-------- Supplied records --------

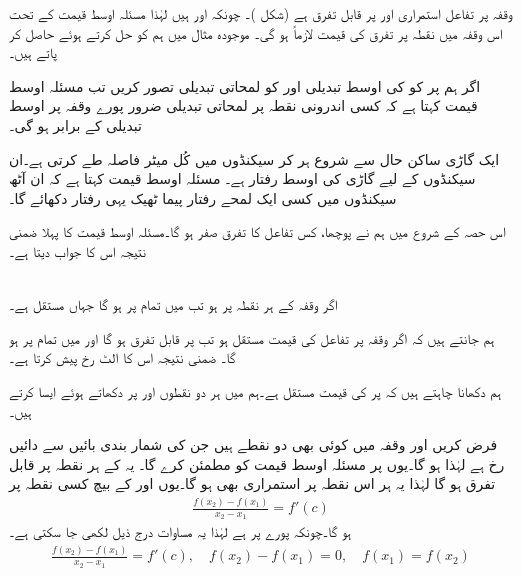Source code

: وقفہ  پر تفاعل  استمراری  اور  پر  قابل تفرق ہے (شکل )۔ چونکہ  اور  ہیں لہٰذا مسئلہ اوسط قیمت کے تحت اس وقفہ میں نقطہ  پر تفرق  کی قیمت لازماً  ہو گی۔ موجودہ مثال میں ہم  کو حل کرتے ہوئے   حاصل کر پاتے ہیں۔ 

اگر ہم  پر  کو  کی  اوسط تبدیلی اور  کو لمحاتی تبدیلی تصور کریں تب مسئلہ اوسط قیمت کہتا ہے کہ کسی اندرونی   نقطہ پر لمحاتی تبدیلی ضرور پورے وقفہ پر اوسط تبدیلی کے برابر ہو گی۔

ایک گاڑی ساکن حال سے شروع ہر کر  سیکنڈوں میں کُل  میٹر فاصلہ طے کرتی ہے۔ان  سیکنڈوں کے لیے گاڑی کی اوسط رفتار  ہے۔ مسئلہ اوسط قیمت کہتا ہے  کہ  ان آٹھ سیکنڈوں میں کسی  ایک لمحے رفتار پیما ٹھیک یہی رفتار دکھائے گا۔


اس حصہ کے شروع میں ہم نے پوچھا،  کس تفاعل کا تفرق صفر ہو گا۔مسئلہ اوسط قیمت کا پہلا ضمنی نتیجہ اس کا جواب دیتا ہے۔

\\
اگر وقفہ  کے ہر نقطہ پر  ہو تب  میں تمام  پر  ہو گا جہاں  مستقل ہے۔

ہم جانتے ہیں کہ اگر وقفہ  پر تفاعل  کی قیمت مستقل ہو تب  پر  قابل تفرق ہو گا اور  میں تمام  پر  ہو گا۔ ضمنی نتیجہ اس کا الٹ  رخ پیش کرتا ہے۔

ہم دکھانا چاہتے ہیں کہ  پر  کی قیمت مستقل ہے۔ہم  میں ہر دو نقطوں  اور  پر  دکھاتے ہوئے ایسا کرتے ہیں۔

فرض کریں  اور  وقفہ  میں کوئی بھی دو نقطے ہیں جن کی شمار  بندی بائیں سے دائیں  رخ  ہے لہٰذا  ہو گا۔یوں  پر  مسئلہ اوسط قیمت کو مطمئن کرے گا۔ یہ  کے ہر نقطہ پر قابل تفرق ہو گا لہٰذا یہ ہر اس نقطہ پر استمراری بھی ہو گا۔یوں  اور  کے بیچ کسی نقطہ  پر
\begin{align*}
\frac{f(x_2)-f(x_1)}{x_2-x_1}=f'(c)
\end{align*}
ہو گا۔چونکہ پورے  پر  ہے لہٰذا یہ مساوات  درج ذیل لکھی جا سکتی ہے۔
\begin{align*}
\frac{f(x_2)-f(x_1)}{x_2-x_1}=f'(c),\quad f(x_2)-f(x_1)=0,\quad f(x_1)=f(x_2)
\end{align*}

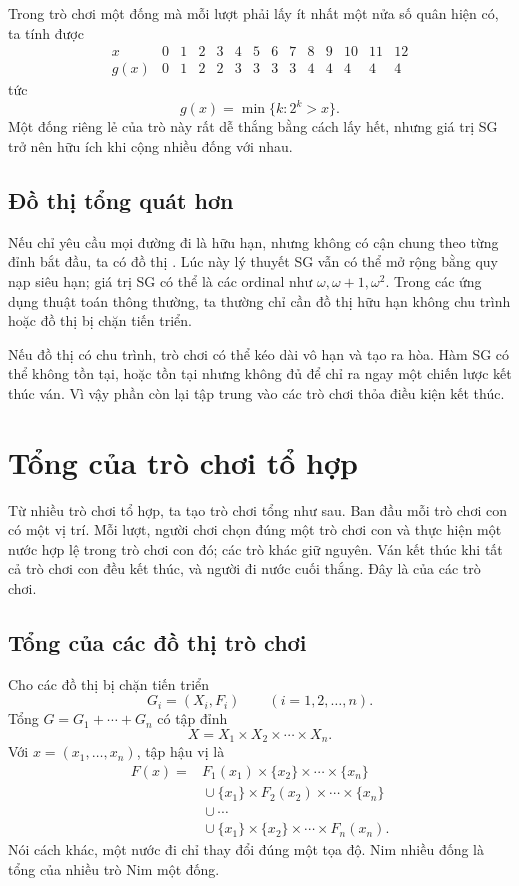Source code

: \documentclass[11pt]{article}
\begin{document}
Trong trò chơi một đống mà mỗi lượt phải lấy ít nhất một nửa số quân hiện có,
ta tính được
\[
\begin{array}{c|ccccccccccccc}
x&0&1&2&3&4&5&6&7&8&9&10&11&12\\ \hline
g(x)&0&1&2&2&3&3&3&3&4&4&4&4&4
\end{array}
\]
tức
\[
  g(x)=\min\{k:2^k>x\}.
\]
Một đống riêng lẻ của trò này rất dễ thắng bằng cách lấy hết, nhưng giá trị SG
trở nên hữu ích khi cộng nhiều đống với nhau.

\subsection{Đồ thị tổng quát hơn}

Nếu chỉ yêu cầu mọi đường đi là hữu hạn, nhưng không có cận chung theo từng
đỉnh bắt đầu, ta có đồ thị . Lúc này lý thuyết SG vẫn
có thể mở rộng bằng quy nạp siêu hạn; giá trị SG có thể là các ordinal như
\(\omega,\omega+1,\omega^2\). Trong các ứng dụng thuật toán thông thường, ta
thường chỉ cần đồ thị hữu hạn không chu trình hoặc đồ thị bị chặn tiến triển.

Nếu đồ thị có chu trình, trò chơi có thể kéo dài vô hạn và tạo ra hòa. Hàm SG
có thể không tồn tại, hoặc tồn tại nhưng không đủ để chỉ ra ngay một chiến
lược kết thúc ván. Vì vậy phần còn lại tập trung vào các trò chơi thỏa điều
kiện kết thúc.

\section{Tổng của trò chơi tổ hợp}

Từ nhiều trò chơi tổ hợp, ta tạo trò chơi tổng như sau. Ban đầu mỗi trò chơi
con có một vị trí. Mỗi lượt, người chơi chọn đúng một trò chơi con và thực hiện
một nước hợp lệ trong trò chơi con đó; các trò khác giữ nguyên. Ván kết thúc
khi tất cả trò chơi con đều kết thúc, và người đi nước cuối thắng. Đây là
 của các trò chơi.

\subsection{Tổng của các đồ thị trò chơi}

Cho các đồ thị bị chặn tiến triển
\[
  G_i=(X_i,F_i)\qquad(i=1,2,\ldots,n).
\]
Tổng \(G=G_1+\cdots+G_n\) có tập đỉnh
\[
  X=X_1\times X_2\times\cdots\times X_n.
\]
Với \(x=(x_1,\ldots,x_n)\), tập hậu vị là
\[
\begin{aligned}
F(x)={}&F_1(x_1)\times\{x_2\}\times\cdots\times\{x_n\}\\
&{}\cup\{x_1\}\times F_2(x_2)\times\cdots\times\{x_n\}\\
&{}\cup\cdots\\
&{}\cup\{x_1\}\times\{x_2\}\times\cdots\times F_n(x_n).
\end{aligned}
\]
Nói cách khác, một nước đi chỉ thay đổi đúng một tọa độ. Nim nhiều đống là tổng
của nhiều trò Nim một đống.
\end{document}
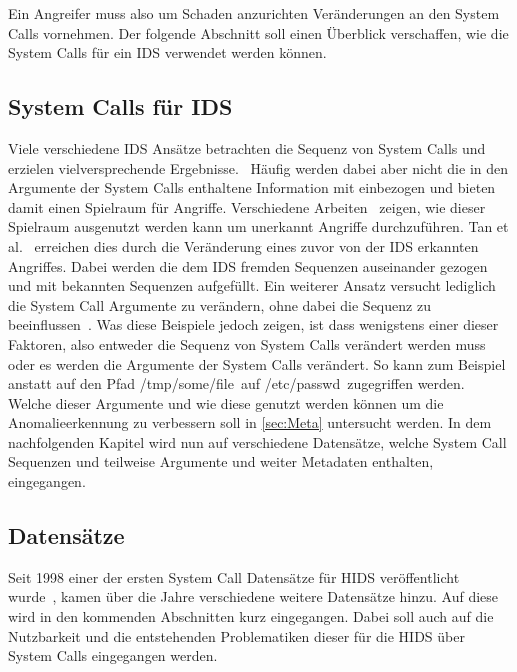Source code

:         Ein Angreifer muss also um Schaden anzurichten Veränderungen an den System Calls vornehmen.
        Der folgende Abschnitt soll einen Überblick verschaffen, wie die System Calls für ein \ac{IDS} verwendet werden können.

        \subsection{System Calls für IDS}
            Viele verschiedene \ac{IDS} Ansätze betrachten die Sequenz von System Calls und erzielen vielversprechende Ergebnisse.~\cite{MAGGI}
            Häufig werden dabei aber nicht die in den Argumente der System Calls enthaltene Information mit einbezogen und bieten damit einen Spielraum für Angriffe.
            Verschiedene Arbeiten~\cite{Syscallseqexploit1, Syscallseqexploit2, Syscallseqexploit3} zeigen, wie dieser Spielraum ausgenutzt werden kann um unerkannt Angriffe durchzuführen. 
            Tan et al.~\cite{Syscallseqexploit3} erreichen dies durch die Veränderung eines zuvor von der \ac{IDS} erkannten Angriffes.
            Dabei werden die dem \ac{IDS} fremden Sequenzen auseinander gezogen und mit bekannten Sequenzen aufgefüllt. 
            Ein weiterer Ansatz versucht lediglich die System Call Argumente zu verändern, ohne dabei die Sequenz zu beeinflussen~\cite{Syscallseqexploit1}.
            Was diese Beispiele jedoch zeigen, ist dass wenigstens einer dieser Faktoren, also entweder die Sequenz von System Calls verändert werden muss oder es werden die Argumente der System Calls verändert.
            So kann zum Beispiel anstatt auf den Pfad \glqq /tmp/some/file\grqq \ auf \glqq /etc/passwd\grqq \ zugegriffen werden. 
            Welche dieser Argumente und wie diese genutzt werden können um die Anomalieerkennung zu verbessern soll in \autoref{sec:Meta} untersucht werden.
            In dem nachfolgenden Kapitel wird nun auf verschiedene Datensätze, welche System Call Sequenzen und teilweise Argumente und weiter Metadaten enthalten, eingegangen.

        \subsection{Datensätze}\label{sec:Datensatz}
            Seit 1998 einer der ersten System Call Datensätze für \ac{HIDS} veröffentlicht wurde~\cite{DARPA, KDD},
            kamen über die Jahre verschiedene weitere Datensätze hinzu.
            Auf diese wird in den kommenden Abschnitten kurz eingegangen.
            Dabei soll auch auf die Nutzbarkeit und die entstehenden Problematiken dieser für die \ac{HIDS} über System Calls eingegangen werden.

--------

About this task: The line above containing "System Calls vornehmen.", the line containing "unerkannt Angriffe durchzuführen.", and every line between them are to be transcribed exactly; no other line is wanted.

Result:
:         Ein Angreifer muss also um Schaden anzurichten Veränderungen an den System Calls vornehmen.
        Der folgende Abschnitt soll einen Überblick verschaffen, wie die System Calls für ein \ac{IDS} verwendet werden können.

        \subsection{System Calls für IDS}
            Viele verschiedene \ac{IDS} Ansätze betrachten die Sequenz von System Calls und erzielen vielversprechende Ergebnisse.~\cite{MAGGI}
            Häufig werden dabei aber nicht die in den Argumente der System Calls enthaltene Information mit einbezogen und bieten damit einen Spielraum für Angriffe.
            Verschiedene Arbeiten~\cite{Syscallseqexploit1, Syscallseqexploit2, Syscallseqexploit3} zeigen, wie dieser Spielraum ausgenutzt werden kann um unerkannt Angriffe durchzuführen. 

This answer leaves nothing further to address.